• **What this task involves**
The response should be an exact transcription of the data below, free of images.

• **Records shown**
....
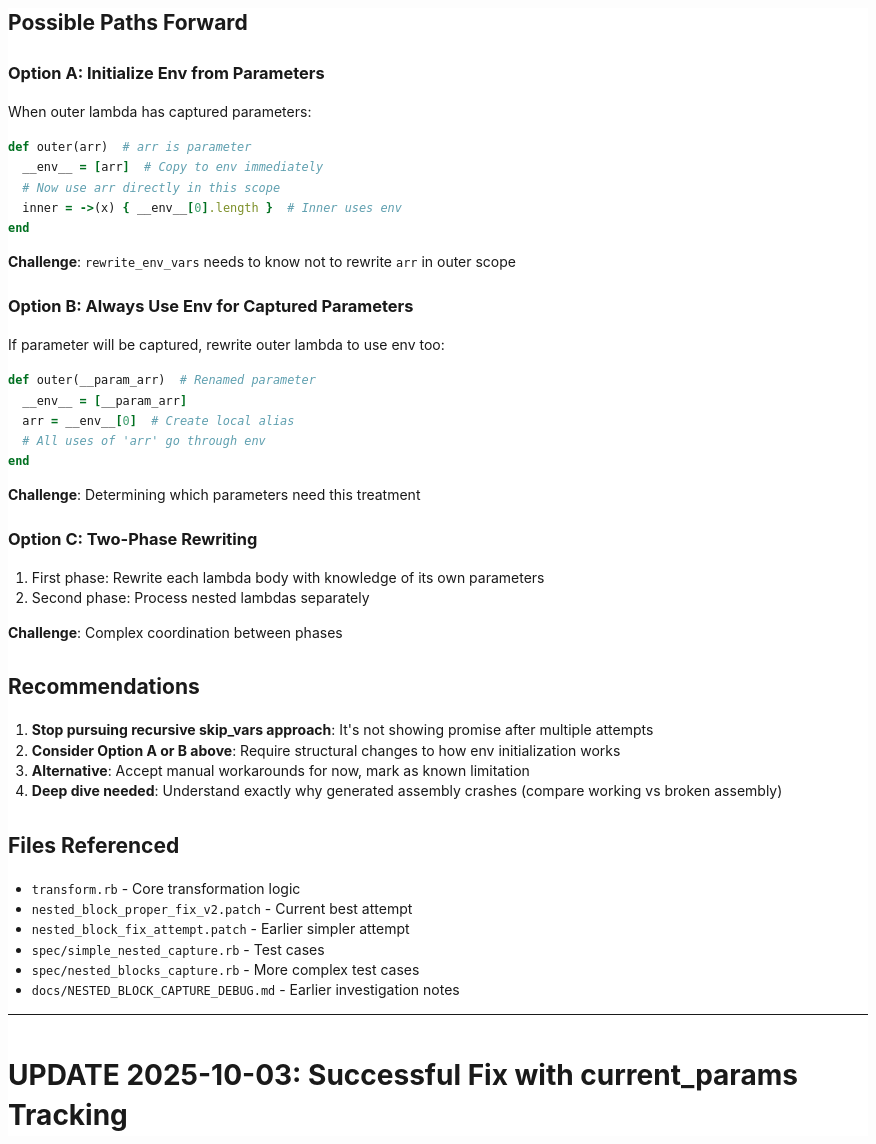 ## Possible Paths Forward

### Option A: Initialize Env from Parameters
When outer lambda has captured parameters:
```ruby
def outer(arr)  # arr is parameter
  __env__ = [arr]  # Copy to env immediately
  # Now use arr directly in this scope
  inner = ->(x) { __env__[0].length }  # Inner uses env
end
```

**Challenge**: `rewrite_env_vars` needs to know not to rewrite `arr` in outer scope

### Option B: Always Use Env for Captured Parameters
If parameter will be captured, rewrite outer lambda to use env too:
```ruby
def outer(__param_arr)  # Renamed parameter
  __env__ = [__param_arr]
  arr = __env__[0]  # Create local alias
  # All uses of 'arr' go through env
end
```

**Challenge**: Determining which parameters need this treatment

### Option C: Two-Phase Rewriting
1. First phase: Rewrite each lambda body with knowledge of its own parameters
2. Second phase: Process nested lambdas separately

**Challenge**: Complex coordination between phases

## Recommendations

1. **Stop pursuing recursive skip_vars approach**: It's not showing promise after multiple attempts
2. **Consider Option A or B above**: Require structural changes to how env initialization works
3. **Alternative**: Accept manual workarounds for now, mark as known limitation
4. **Deep dive needed**: Understand exactly why generated assembly crashes (compare working vs broken assembly)

## Files Referenced

- `transform.rb` - Core transformation logic
- `nested_block_proper_fix_v2.patch` - Current best attempt
- `nested_block_fix_attempt.patch` - Earlier simpler attempt
- `spec/simple_nested_capture.rb` - Test cases
- `spec/nested_blocks_capture.rb` - More complex test cases
- `docs/NESTED_BLOCK_CAPTURE_DEBUG.md` - Earlier investigation notes

---

# UPDATE 2025-10-03: Successful Fix with current_params Tracking
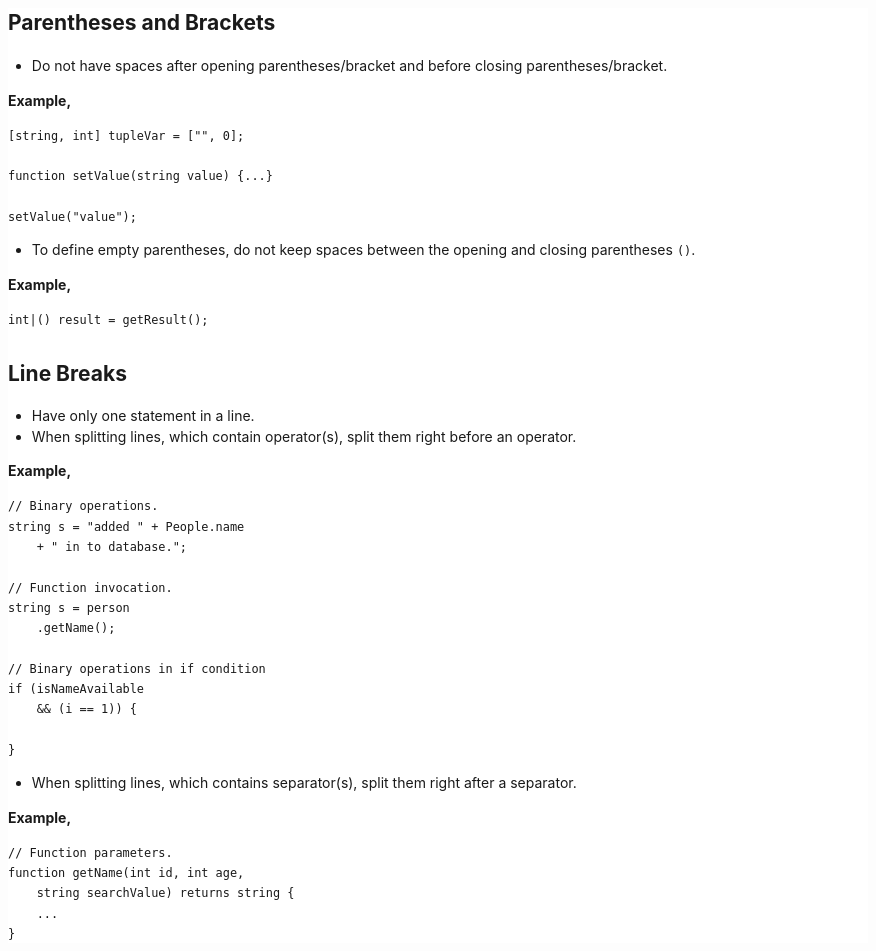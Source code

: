 ## Parentheses and Brackets
* Do not have spaces after opening parentheses/bracket and before closing parentheses/bracket.
  
**Example,**

```ballerina
[string, int] tupleVar = ["", 0];
  
function setValue(string value) {...}
  
setValue("value");
```

* To define empty parentheses, do not keep spaces between the opening and closing parentheses `()`.
  
**Example,**

```ballerina
int|() result = getResult();
```
  
## Line Breaks

* Have only one statement in a line.
* When splitting lines, which contain operator(s), split them right before an operator.
  
**Example,**
  
```ballerina
// Binary operations.
string s = "added " + People.name
    + " in to database.";
  
// Function invocation.
string s = person
    .getName();
  
// Binary operations in if condition
if (isNameAvailable 
    && (i == 1)) {
  
}
```

* When splitting lines, which contains separator(s), split them right after a separator.
  
**Example,**
    
```ballerina
// Function parameters.
function getName(int id, int age,
    string searchValue) returns string {
    ...
}
```
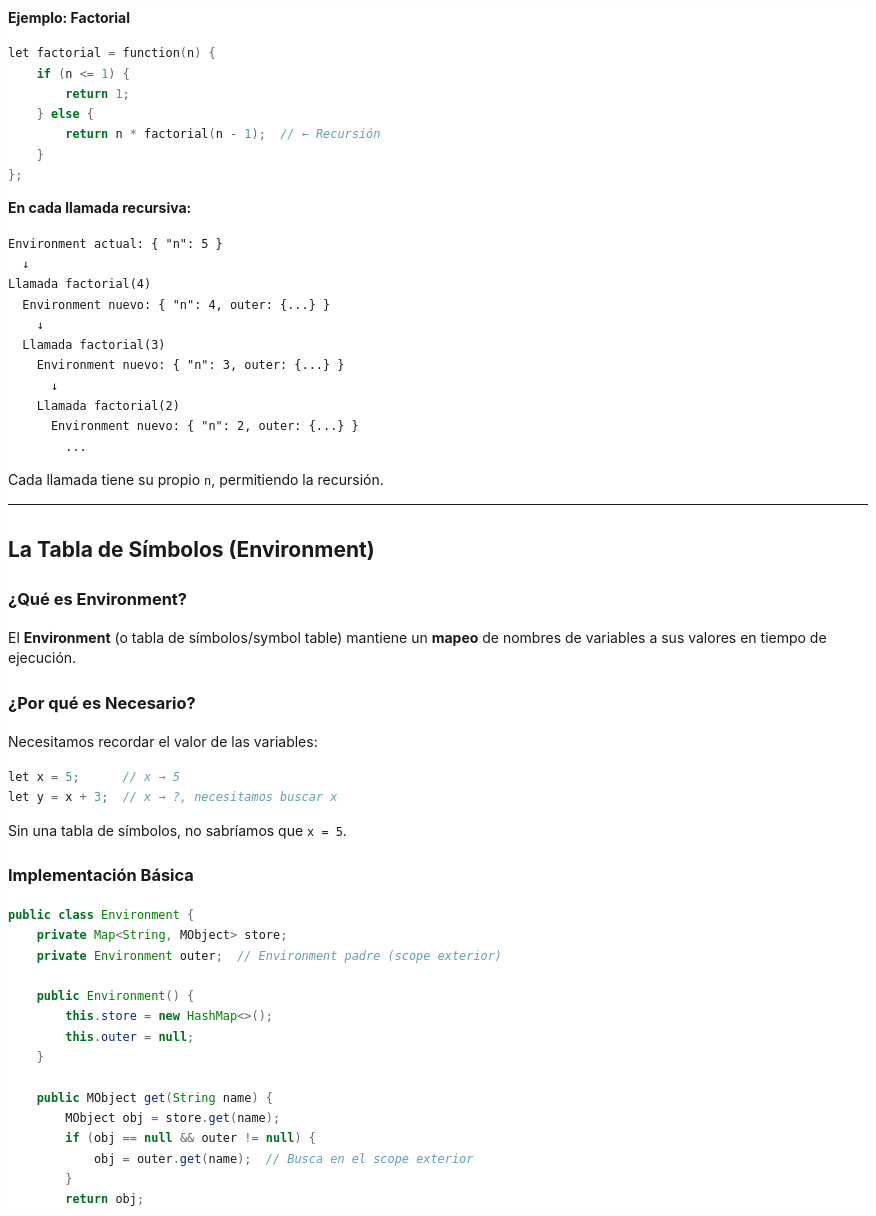 **Ejemplo: Factorial**

```go
let factorial = function(n) {
    if (n <= 1) {
        return 1;
    } else {
        return n * factorial(n - 1);  // ← Recursión
    }
};
```

**En cada llamada recursiva:**
```
Environment actual: { "n": 5 }
  ↓
Llamada factorial(4)
  Environment nuevo: { "n": 4, outer: {...} }
    ↓
  Llamada factorial(3)
    Environment nuevo: { "n": 3, outer: {...} }
      ↓
    Llamada factorial(2)
      Environment nuevo: { "n": 2, outer: {...} }
        ...
```

Cada llamada tiene su propio `n`, permitiendo la recursión.

---

## La Tabla de Símbolos (Environment)

### ¿Qué es Environment?

El **Environment** (o tabla de símbolos/symbol table) mantiene un **mapeo** de nombres de variables a sus valores en tiempo de ejecución.

### ¿Por qué es Necesario?

Necesitamos recordar el valor de las variables:

```go
let x = 5;      // x → 5
let y = x + 3;  // x → ?, necesitamos buscar x
```

Sin una tabla de símbolos, no sabríamos que `x = 5`.

### Implementación Básica

```java
public class Environment {
    private Map<String, MObject> store;
    private Environment outer;  // Environment padre (scope exterior)
    
    public Environment() {
        this.store = new HashMap<>();
        this.outer = null;
    }
    
    public MObject get(String name) {
        MObject obj = store.get(name);
        if (obj == null && outer != null) {
            obj = outer.get(name);  // Busca en el scope exterior
        }
        return obj;
```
....
• **Task solution**
 ## Possible Paths Forward

### Option A: Initialize Env from Parameters
When outer lambda has captured parameters:
```ruby
def outer(arr)  # arr is parameter
  __env__ = [arr]  # Copy to env immediately
  # Now use arr directly in this scope
  inner = ->(x) { __env__[0].length }  # Inner uses env
end
```

**Challenge**: `rewrite_env_vars` needs to know not to rewrite `arr` in outer scope

### Option B: Always Use Env for Captured Parameters
If parameter will be captured, rewrite outer lambda to use env too:
```ruby
def outer(__param_arr)  # Renamed parameter
  __env__ = [__param_arr]
  arr = __env__[0]  # Create local alias
  # All uses of 'arr' go through env
end
```

**Challenge**: Determining which parameters need this treatment

### Option C: Two-Phase Rewriting
1. First phase: Rewrite each lambda body with knowledge of its own parameters
2. Second phase: Process nested lambdas separately

**Challenge**: Complex coordination between phases

## Recommendations

1. **Stop pursuing recursive skip_vars approach**: It's not showing promise after multiple attempts
2. **Consider Option A or B above**: Require structural changes to how env initialization works
3. **Alternative**: Accept manual workarounds for now, mark as known limitation
4. **Deep dive needed**: Understand exactly why generated assembly crashes (compare working vs broken assembly)

## Files Referenced

- `transform.rb` - Core transformation logic
- `nested_block_proper_fix_v2.patch` - Current best attempt
- `nested_block_fix_attempt.patch` - Earlier simpler attempt
- `spec/simple_nested_capture.rb` - Test cases
- `spec/nested_blocks_capture.rb` - More complex test cases
- `docs/NESTED_BLOCK_CAPTURE_DEBUG.md` - Earlier investigation notes

---

# UPDATE 2025-10-03: Successful Fix with current_params Tracking
Source code

: ## Parentheses and Brackets
* Do not have spaces after opening parentheses/bracket and before closing parentheses/bracket.
  
**Example,**

```ballerina
[string, int] tupleVar = ["", 0];
  
function setValue(string value) {...}
  
setValue("value");
```

* To define empty parentheses, do not keep spaces between the opening and closing parentheses `()`.
  
**Example,**

```ballerina
int|() result = getResult();
```
  
## Line Breaks

* Have only one statement in a line.
* When splitting lines, which contain operator(s), split them right before an operator.
  
**Example,**
  
```ballerina
// Binary operations.
string s = "added " + People.name
    + " in to database.";
  
// Function invocation.
string s = person
    .getName();
  
// Binary operations in if condition
if (isNameAvailable 
    && (i == 1)) {
  
}
```

* When splitting lines, which contains separator(s), split them right after a separator.
  
**Example,**
    
```ballerina
// Function parameters.
function getName(int id, int age,
    string searchValue) returns string {
    ...
}
```
 **Ejemplo: Factorial**

```go
let factorial = function(n) {
    if (n <= 1) {
        return 1;
    } else {
        return n * factorial(n - 1);  // ← Recursión
    }
};
```

**En cada llamada recursiva:**
```
Environment actual: { "n": 5 }
  ↓
Llamada factorial(4)
  Environment nuevo: { "n": 4, outer: {...} }
    ↓
  Llamada factorial(3)
    Environment nuevo: { "n": 3, outer: {...} }
      ↓
    Llamada factorial(2)
      Environment nuevo: { "n": 2, outer: {...} }
        ...
```

Cada llamada tiene su propio `n`, permitiendo la recursión.

---

## La Tabla de Símbolos (Environment)

### ¿Qué es Environment?

El **Environment** (o tabla de símbolos/symbol table) mantiene un **mapeo** de nombres de variables a sus valores en tiempo de ejecución.

### ¿Por qué es Necesario?

Necesitamos recordar el valor de las variables:

```go
let x = 5;      // x → 5
let y = x + 3;  // x → ?, necesitamos buscar x
```

Sin una tabla de símbolos, no sabríamos que `x = 5`.

### Implementación Básica

```java
public class Environment {
    private Map<String, MObject> store;
    private Environment outer;  // Environment padre (scope exterior)
    
    public Environment() {
        this.store = new HashMap<>();
        this.outer = null;
    }
    
    public MObject get(String name) {
        MObject obj = store.get(name);
        if (obj == null && outer != null) {
            obj = outer.get(name);  // Busca en el scope exterior
        }
        return obj;
```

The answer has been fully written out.